1913 - Paris

1913

Lundi 20 Janvier 1913
(Départ d’Henri MORIZE pour le Mexique)

Puisque je ne peux pas conduire Henri jusqu’au bout, il y aura du moins quelque chose de moi qui montera sur la Navarre : un simple billet qui l’accompagnera toute cette première partie de son voyage.

Dans quelques heures notre séparation sera consommée ; en attendant, il y a fort à faire.

Mardi 28 Mars

Après une journée bien remplie mais légèrement abrutissante je remonte dans ma chambre. Je suis seule et libre ; c’est l’heure où les papillons nocturnes voltigent autour des lampes, leur vol mou effleure mon cœur qui frissonne et qui pleure.

Mercredi 29 Mars

Voici un matin assez lumineux qui fait oublier l’horreur des jours passés.
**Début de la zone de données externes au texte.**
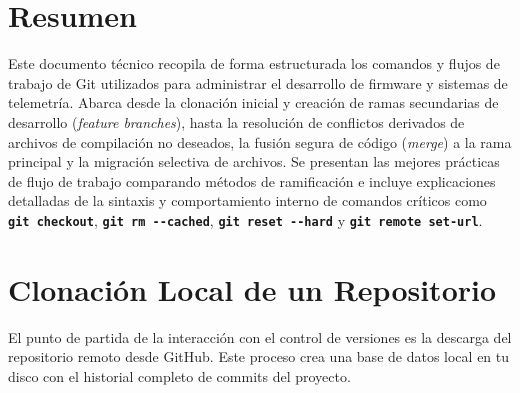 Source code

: \documentclass[
10pt, %
a4paper, %
oneside, %
headinclude,footinclude, %
BCOR5mm, %
]{scrartcl}
\begin{document}
\setcounter{tocdepth}{3} %

\section*{Resumen}
Este documento técnico recopila de forma estructurada los comandos y flujos de trabajo de Git utilizados para administrar el desarrollo de firmware y sistemas de telemetría. Abarca desde la clonación inicial y creación de ramas secundarias de desarrollo (\textit{feature branches}), hasta la resolución de conflictos derivados de archivos de compilación no deseados, la fusión segura de código (\textit{merge}) a la rama principal y la migración selectiva de archivos. Se presentan las mejores prácticas de flujo de trabajo comparando métodos de ramificación e incluye explicaciones detalladas de la sintaxis y comportamiento interno de comandos críticos como \textbf{\texttt{git checkout}}, \textbf{\texttt{git rm -{}-cached}}, \textbf{\texttt{git reset -{}-hard}} y \textbf{\texttt{git remote set-url}}.
\newpage %

\tableofcontents %

\newpage

\section{Clonación Local de un Repositorio}

El punto de partida de la interacción con el control de versiones es la descarga del repositorio remoto desde GitHub. Este proceso crea una base de datos local en tu disco con el historial completo de commits del proyecto.
\end{document}
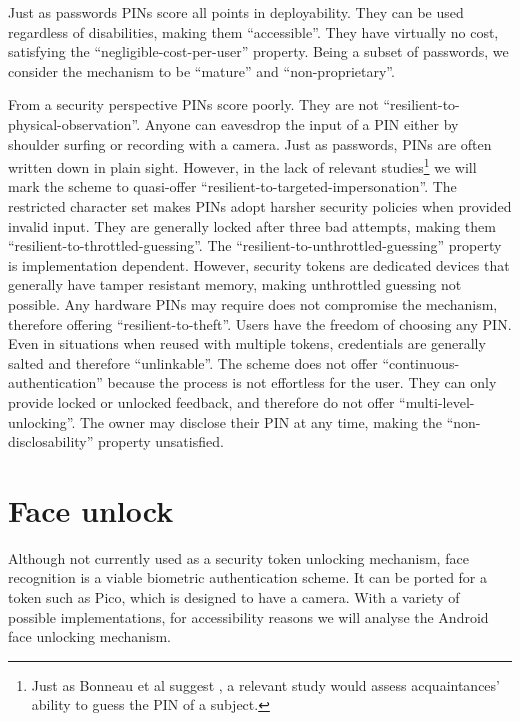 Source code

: Just as passwords PINs score all points in deployability. They can be used regardless of disabilities, making them ``accessible''. They have virtually no cost, satisfying the ``negligible-cost-per-user'' property. Being a subset of passwords, we consider the mechanism to be ``mature'' and ``non-proprietary''.
	
From a security perspective PINs score poorly. They are not ``resilient-to-physical-observation''. Anyone can eavesdrop the input of a PIN either by shoulder surfing or recording with a camera. Just as passwords, PINs are often written down in plain sight. However, in the lack of relevant studies\footnote{Just as Bonneau et al suggest \cite{bonneau2012quest}, a relevant study would assess acquaintances' ability to guess the PIN of a subject.} we will mark the scheme to quasi-offer ``resilient-to-targeted-impersonation''. The restricted character set makes PINs adopt harsher security policies when provided invalid input. They are generally locked after three bad attempts, making them ``resilient-to-throttled-guessing''. The ``resilient-to-unthrottled-guessing'' property is implementation dependent. However, security tokens are dedicated devices that generally have tamper resistant memory, making unthrottled guessing not possible. Any hardware PINs may require does not compromise the mechanism, therefore offering ``resilient-to-theft''. Users have the freedom of choosing any PIN. Even in situations when reused with multiple tokens, credentials are generally salted and therefore ``unlinkable''. The scheme does not offer ``continuous-authentication'' because the process is not effortless for the user. They can only provide locked or unlocked feedback, and therefore do not offer ``multi-level-unlocking''. The owner may disclose their PIN at any time, making the ``non-disclosability'' property unsatisfied. 
	
%
%
\section{Face unlock}
Although not currently used as a security token unlocking mechanism, face recognition is a viable biometric authentication scheme. It can be ported for a token such as Pico, which is designed to have a camera. With a variety of possible implementations, for accessibility reasons we will analyse the Android face unlocking mechanism.
	
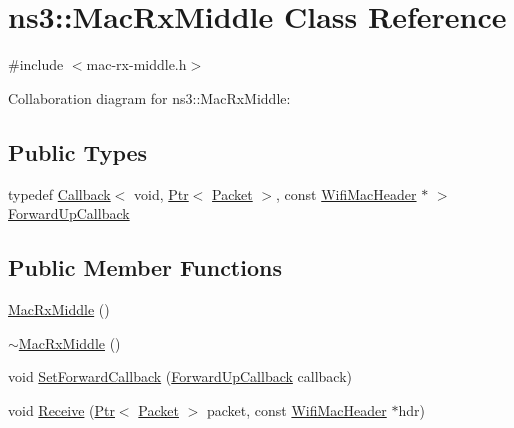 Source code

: \hypertarget{classns3_1_1MacRxMiddle}{}\section{ns3\+:\+:Mac\+Rx\+Middle Class Reference}
\label{classns3_1_1MacRxMiddle}


{\ttfamily \#include $<$mac-\/rx-\/middle.\+h$>$}



Collaboration diagram for ns3\+:\+:Mac\+Rx\+Middle\+:
\subsection*{Public Types}
\begin{DoxyCompactItemize}
\item 
typedef \hyperlink{classns3_1_1Callback}{Callback}$<$ void, \hyperlink{classns3_1_1Ptr}{Ptr}$<$ \hyperlink{classns3_1_1Packet}{Packet} $>$, const \hyperlink{classns3_1_1WifiMacHeader}{Wifi\+Mac\+Header} $\ast$ $>$ \hyperlink{classns3_1_1MacRxMiddle_ad1a3ee168f7826b71385af2cec382c81}{Forward\+Up\+Callback}
\end{DoxyCompactItemize}
\subsection*{Public Member Functions}
\begin{DoxyCompactItemize}
\item 
\hyperlink{classns3_1_1MacRxMiddle_ad5e9444715075c030d217fda0c6a106f}{Mac\+Rx\+Middle} ()
\item 
\hyperlink{classns3_1_1MacRxMiddle_ac2fdebcc15760fd5ee01420d5cc76002}{$\sim$\+Mac\+Rx\+Middle} ()
\item 
void \hyperlink{classns3_1_1MacRxMiddle_a0ad2ae4b6ac935309311eae2997bd9b8}{Set\+Forward\+Callback} (\hyperlink{classns3_1_1MacRxMiddle_ad1a3ee168f7826b71385af2cec382c81}{Forward\+Up\+Callback} callback)
\item 
void \hyperlink{classns3_1_1MacRxMiddle_a924ddb6f8cea2daa6701325c7422dc59}{Receive} (\hyperlink{classns3_1_1Ptr}{Ptr}$<$ \hyperlink{classns3_1_1Packet}{Packet} $>$ packet, const \hyperlink{classns3_1_1WifiMacHeader}{Wifi\+Mac\+Header} $\ast$hdr)
\end{DoxyCompactItemize}
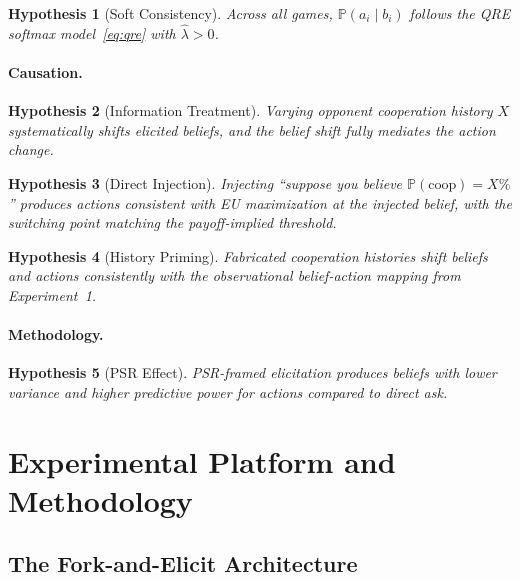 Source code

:\documentclass[12pt]{article}
\newtheorem{hypothesis}{Hypothesis}
\newcommand{\Prob}{\mathbb{P}}
\begin{document}
\begin{hypothesis}[Soft Consistency]
\label{hyp:soft}
Across all games, $\Prob(a_i \mid b_i)$ follows the QRE softmax model~\eqref{eq:qre} with $\hat\lambda > 0$.
\end{hypothesis}

\paragraph{Causation.}
\begin{hypothesis}[Information Treatment]
\label{hyp:info}
Varying opponent cooperation history $X$ systematically shifts elicited beliefs, and the belief shift fully mediates the action change.
\end{hypothesis}

\begin{hypothesis}[Direct Injection]
\label{hyp:injection}
Injecting ``suppose you believe $\Prob(\text{coop}) = X\%$'' produces actions consistent with EU maximization at the injected belief, with the switching point matching the payoff-implied threshold.
\end{hypothesis}

\begin{hypothesis}[History Priming]
\label{hyp:priming}
Fabricated cooperation histories shift beliefs and actions consistently with the observational belief-action mapping from Experiment~1.
\end{hypothesis}

\paragraph{Methodology.}
\begin{hypothesis}[PSR Effect]
\label{hyp:psr}
PSR-framed elicitation produces beliefs with lower variance and higher predictive power for actions compared to direct ask.
\end{hypothesis}


\section{Experimental Platform and Methodology}
\label{sec:platform}

\subsection{The Fork-and-Elicit Architecture}
\label{sec:fork}
\end{document}
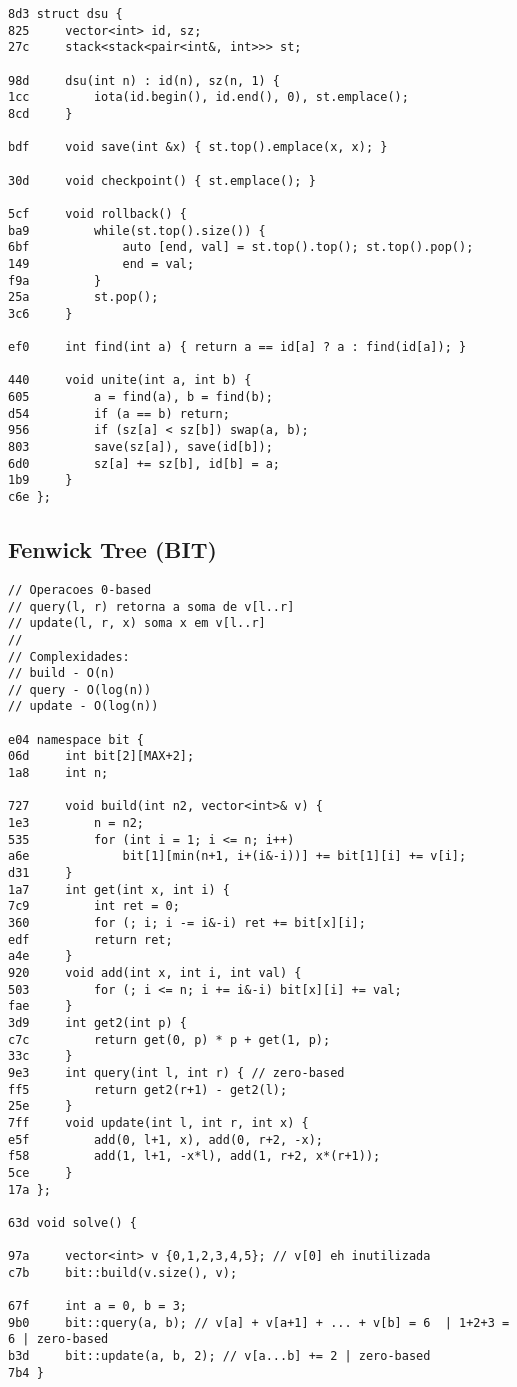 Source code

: \documentclass[11pt, a4paper, twoside]{article}
\begin{document}
\begin{lstlisting}
8d3 struct dsu {
825 	vector<int> id, sz;
27c 	stack<stack<pair<int&, int>>> st;
    
98d 	dsu(int n) : id(n), sz(n, 1) { 
1cc 		iota(id.begin(), id.end(), 0), st.emplace(); 
8cd 	}
    		
bdf 	void save(int &x) { st.top().emplace(x, x); }
    
30d 	void checkpoint() { st.emplace(); }
    	
5cf 	void rollback() {
ba9 		while(st.top().size()) {
6bf 			auto [end, val] = st.top().top(); st.top().pop();
149 			end = val;
f9a 		}
25a 		st.pop();
3c6 	}
    
ef0 	int find(int a) { return a == id[a] ? a : find(id[a]); }
    
440 	void unite(int a, int b) {
605 		a = find(a), b = find(b);
d54 		if (a == b) return;
956 		if (sz[a] < sz[b]) swap(a, b);
803 		save(sz[a]), save(id[b]);
6d0 		sz[a] += sz[b], id[b] = a;
1b9 	}
c6e };
\end{lstlisting}

\subsection{Fenwick Tree (BIT)}
\begin{lstlisting}
// Operacoes 0-based
// query(l, r) retorna a soma de v[l..r]
// update(l, r, x) soma x em v[l..r]
//
// Complexidades:
// build - O(n)
// query - O(log(n))
// update - O(log(n))

e04 namespace bit {
06d 	int bit[2][MAX+2];
1a8 	int n;
    
727 	void build(int n2, vector<int>& v) {
1e3 		n = n2;
535 		for (int i = 1; i <= n; i++)
a6e 			bit[1][min(n+1, i+(i&-i))] += bit[1][i] += v[i];
d31 	}
1a7 	int get(int x, int i) {
7c9 		int ret = 0;
360 		for (; i; i -= i&-i) ret += bit[x][i];
edf 		return ret;
a4e 	}
920 	void add(int x, int i, int val) {
503 		for (; i <= n; i += i&-i) bit[x][i] += val;
fae 	}
3d9 	int get2(int p) {
c7c 		return get(0, p) * p + get(1, p);
33c 	}
9e3 	int query(int l, int r) { // zero-based
ff5 		return get2(r+1) - get2(l);
25e 	}
7ff 	void update(int l, int r, int x) {
e5f 		add(0, l+1, x), add(0, r+2, -x);
f58 		add(1, l+1, -x*l), add(1, r+2, x*(r+1));
5ce 	}
17a };

63d void solve() {
    
97a 	vector<int> v {0,1,2,3,4,5}; // v[0] eh inutilizada
c7b 	bit::build(v.size(), v);
    
67f 	int a = 0, b = 3;
9b0 	bit::query(a, b); // v[a] + v[a+1] + ... + v[b] = 6  | 1+2+3 = 6 | zero-based
b3d 	bit::update(a, b, 2); // v[a...b] += 2 | zero-based
7b4 }
\end{lstlisting}
\end{document}
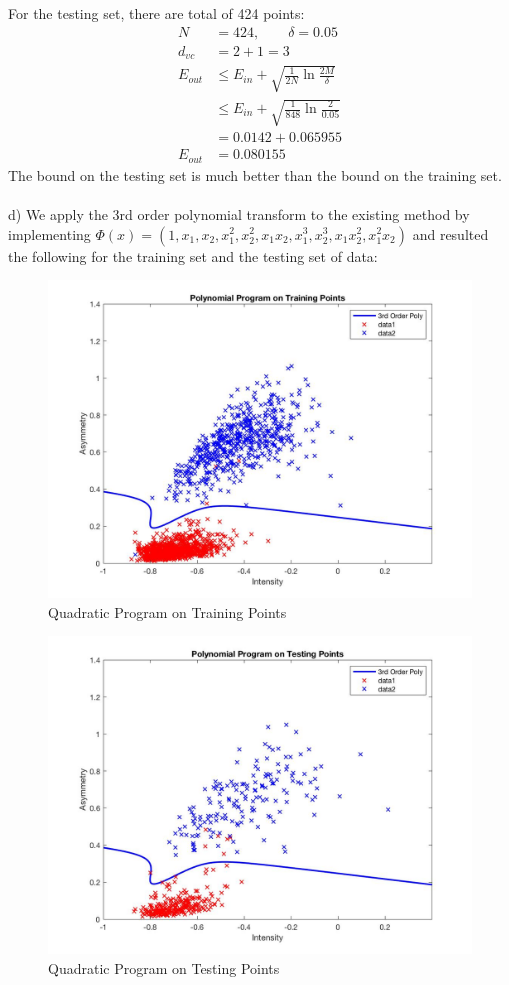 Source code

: \documentclass[12pt]{article}
\begin{document}
For the testing set, there are total of 424 points:
\begin{align*}\displaystyle
	N &= 424, \qquad \delta = 0.05 \\
	d_{vc} &= 2+1 = 3 \\
	E_{out} & \leq E_{in}+\sqrt{\frac{1}{2N}\ln \frac{2M}{\delta}}\\
	& \leq E_{in}+\sqrt{\frac{1}{848}\ln \frac{2}{0.05}}\\ 
	& = 0.0142 + 0.065955 \\
	E_{out} & =  0.080155
\end{align*}
The bound on the testing set is much better than the bound on the training set.\\\\
\indent d) We apply the 3rd order polynomial transform to the existing method by implementing $\Phi(x)=(1,x_1,x_2,x_1^2,x_2^2,x_1x_2,x_1^3,x_2^3,x_1x_2^2,x_1^2x_2)$ and resulted the following for the training set and the testing set of data: 
\begin{figure}[H]
  \centering
  \includegraphics[scale = 0.3]{Pic3.jpg}
  \caption{Quadratic Program on Training Points}
  \label{fig:Pic3}
\end{figure}
\begin{figure}[H]
  \centering
  \includegraphics[scale = 0.3]{Pic4.jpg}
  \caption{Quadratic Program on Testing Points}
  \label{fig:Pic4}
\end{figure}
\end{document}
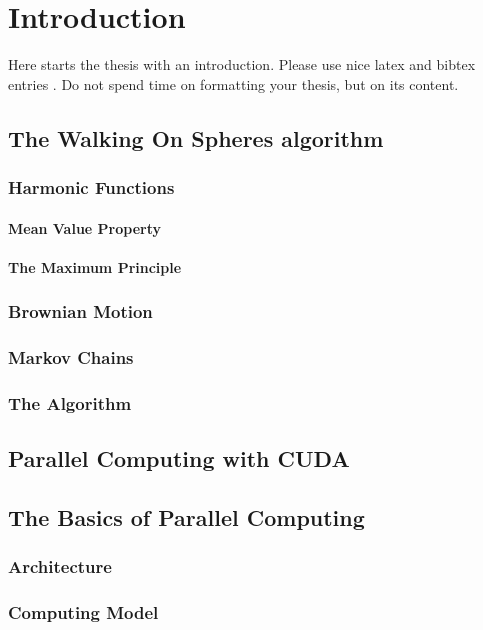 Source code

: \chapter{Introduction}
\label{chapter:Introduction}



Here starts the thesis with an introduction. Please use nice latex and bibtex entries \cite{Sabelfeld}. Do not spend time on formatting your thesis, but on its content.

\section{The Walking On Spheres algorithm}
\subsection{Harmonic Functions}
\subsubsection{Mean Value Property}
\subsubsection{The Maximum Principle}
\subsection{Brownian Motion}
\subsection{Markov Chains}
\subsection{The Algorithm}



\section{Parallel Computing with CUDA}
\section{The Basics of Parallel Computing}
\subsection{Architecture}
\subsection{Computing Model}
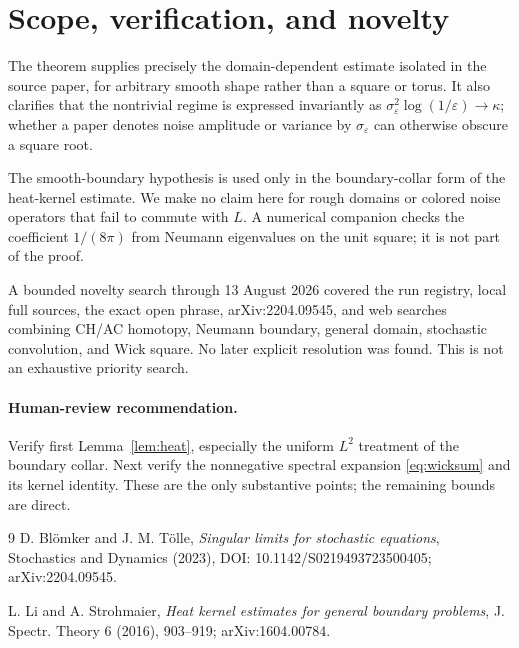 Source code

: \documentclass[11pt]{article}
\begin{document}
\section{Scope, verification, and novelty}

The theorem supplies precisely the domain-dependent estimate isolated in the
source paper, for arbitrary smooth shape rather than a square or torus.  It
also clarifies that the nontrivial regime is expressed invariantly as
$\sigma_\varepsilon^2\log(1/\varepsilon)\to\kappa$; whether a paper denotes
noise amplitude or variance by $\sigma_\varepsilon$ can otherwise obscure a
square root.

The smooth-boundary hypothesis is used only in the boundary-collar form of
the heat-kernel estimate.  We make no claim here for rough domains or colored
noise operators that fail to commute with $L$.  A numerical companion checks
the coefficient $1/(8\pi)$ from Neumann eigenvalues on the unit square; it is
not part of the proof.

A bounded novelty search through 13 August 2026 covered the run registry,
local full sources, the exact open phrase, arXiv:2204.09545, and web searches
combining CH/AC homotopy, Neumann boundary, general domain, stochastic
convolution, and Wick square.  No later explicit resolution was found.  This
is not an exhaustive priority search.

\paragraph{Human-review recommendation.}
Verify first Lemma~\ref{lem:heat}, especially the uniform $L^2$ treatment of
the boundary collar.  Next verify the nonnegative spectral expansion
\eqref{eq:wicksum} and its kernel identity.  These are the only substantive
points; the remaining bounds are direct.

\begin{thebibliography}{9}
D. Bl\"omker and J. M. T\"olle,
\emph{Singular limits for stochastic equations},
Stochastics and Dynamics (2023), DOI: 10.1142/S0219493723500405;
arXiv:2204.09545.

L. Li and A. Strohmaier,
\emph{Heat kernel estimates for general boundary problems},
J. Spectr. Theory 6 (2016), 903--919;
arXiv:1604.00784.
\end{thebibliography}
\end{document}
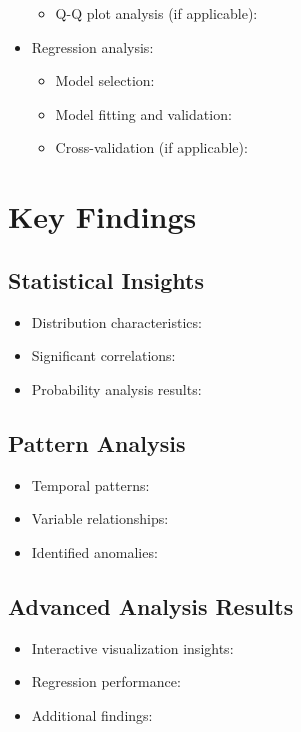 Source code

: \documentclass[10pt]{article}
\begin{document}
\begin{itemize}
    \begin{itemize}
        \item Q-Q plot analysis (if applicable):
    \end{itemize}
    \item Regression analysis:
    \begin{itemize}
        \item Model selection:
        \item Model fitting and validation:
        \item Cross-validation (if applicable):
    \end{itemize}
\end{itemize}

\section{Key Findings}

\subsection{Statistical Insights}
\begin{itemize}
    \item Distribution characteristics:
    \item Significant correlations:
    \item Probability analysis results:
\end{itemize}

\subsection{Pattern Analysis}
\begin{itemize}
    \item Temporal patterns:
    \item Variable relationships:
    \item Identified anomalies:
\end{itemize}

\subsection{Advanced Analysis Results}
\begin{itemize}
    \item Interactive visualization insights:
    \item Regression performance:
    \item Additional findings:
\end{itemize}
\end{document}
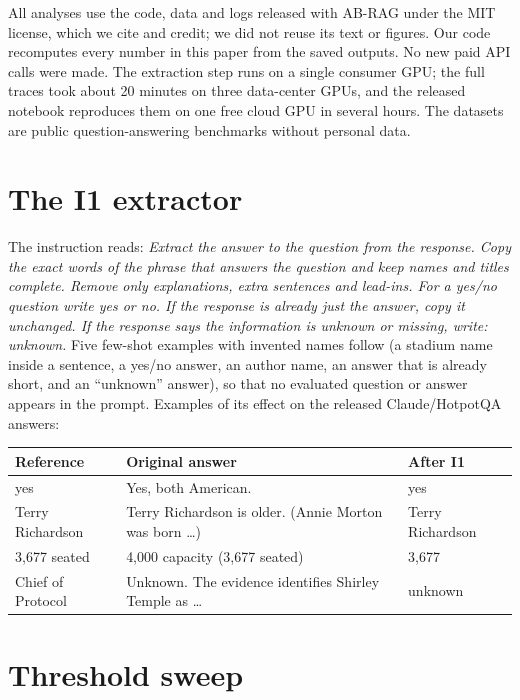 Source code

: \documentclass[11pt]{article}
\begin{document}
All analyses use the code, data and logs released with AB-RAG under the MIT license, which we cite and credit; we did not reuse its text or figures. Our code recomputes every number in this paper from the saved outputs. No new paid API calls were made. The extraction step runs on a single consumer GPU; the full traces took about 20 minutes on three data-center GPUs, and the released notebook reproduces them on one free cloud GPU in several hours. The datasets are public question-answering benchmarks without personal data.




\appendix

\section{The I1 extractor}
\label{app:i1}

The instruction reads: \emph{Extract the answer to the question from the response. Copy the exact words of the phrase that answers the question and keep names and titles complete. Remove only explanations, extra sentences and lead-ins. For a yes/no question write yes or no. If the response is already just the answer, copy it unchanged. If the response says the information is unknown or missing, write: unknown.} Five few-shot examples with invented names follow (a stadium name inside a sentence, a yes/no answer, an author name, an answer that is already short, and an ``unknown'' answer), so that no evaluated question or answer appears in the prompt. Examples of its effect on the released Claude/HotpotQA answers:

\begin{center}
\small
\begin{tabular}{lll}
\toprule
Reference & Original answer & After I1 \\
\midrule
yes & Yes, both American. & yes \\
Terry Richardson & Terry Richardson is older. (Annie Morton was born \ldots) & Terry Richardson \\
3,677 seated & 4,000 capacity (3,677 seated) & 3,677 \\
Chief of Protocol & Unknown. The evidence identifies Shirley Temple as \ldots & unknown \\
\bottomrule
\end{tabular}
\end{center}

\section{Threshold sweep}
\label{app:sweep}
\end{document}
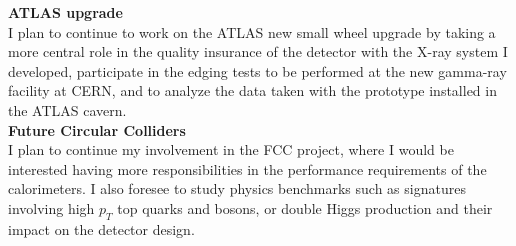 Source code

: \documentclass[12pt]{article}
\begin{document}



\noindent
{\bf ATLAS upgrade}\\
I plan to continue to work on the ATLAS new small wheel upgrade by taking a more central role in the quality insurance of the detector with the X-ray system I developed, 
participate in the edging tests to be performed at the new gamma-ray facility at CERN, and to analyze the data taken with the prototype installed in the ATLAS cavern.\\

\noindent
{\bf Future Circular Colliders}\\
I plan to continue my involvement in the FCC project, where I would be interested having more responsibilities in the performance requirements of the calorimeters.
I also foresee to study physics benchmarks such as signatures involving high $p_T$ top quarks and bosons, or double Higgs production 
and their impact on the detector design.

\end{document}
Et précisément j’ai moins à sortir que d’habitude. Cela me ne veut pas dire que j’ai moins à faire mais seulement que mon activité se dépensera dans Boulogne, sans franchir la barrière. Il faut bien que je me décide à voir un peu aux choses d’ici qui, jusqu’à présent, sont restées en souffrance.

Tout est très compliqué et tend à le devenir chaque jour un peu davantage. Il faut certainement faire trois courses pour une que l’on aurait faite avant la guerre. Et pourtant il est juste de reconnaître que les choses vont encore mieux qu’on ne pourrait s’y attendre après 19 mois d’un tel bouleversement. Si on se contente d’à peu près, cela va bien, mis il ne faut pas être méticuleux, exiger un modèle, ou une marque spéciale, une pointure très déterminée, une nuance exacte. Les réassortissements sont impossibles.    

C’est donc de ma faute si je cours d’un magasin à l’autre, c’est par manie, dans l’espérance de dénicher autre part l’objet auquel je suis habituée. Les gens routiniers sont malheureux en ce moment. C’est à croire que notre industrie ne produisait rien avant la guerre. On vous répond partout « Cela venait d’Allemagne ou d’Autriche, telle chose se fabriquait en Saxe ou en Bavière » etc.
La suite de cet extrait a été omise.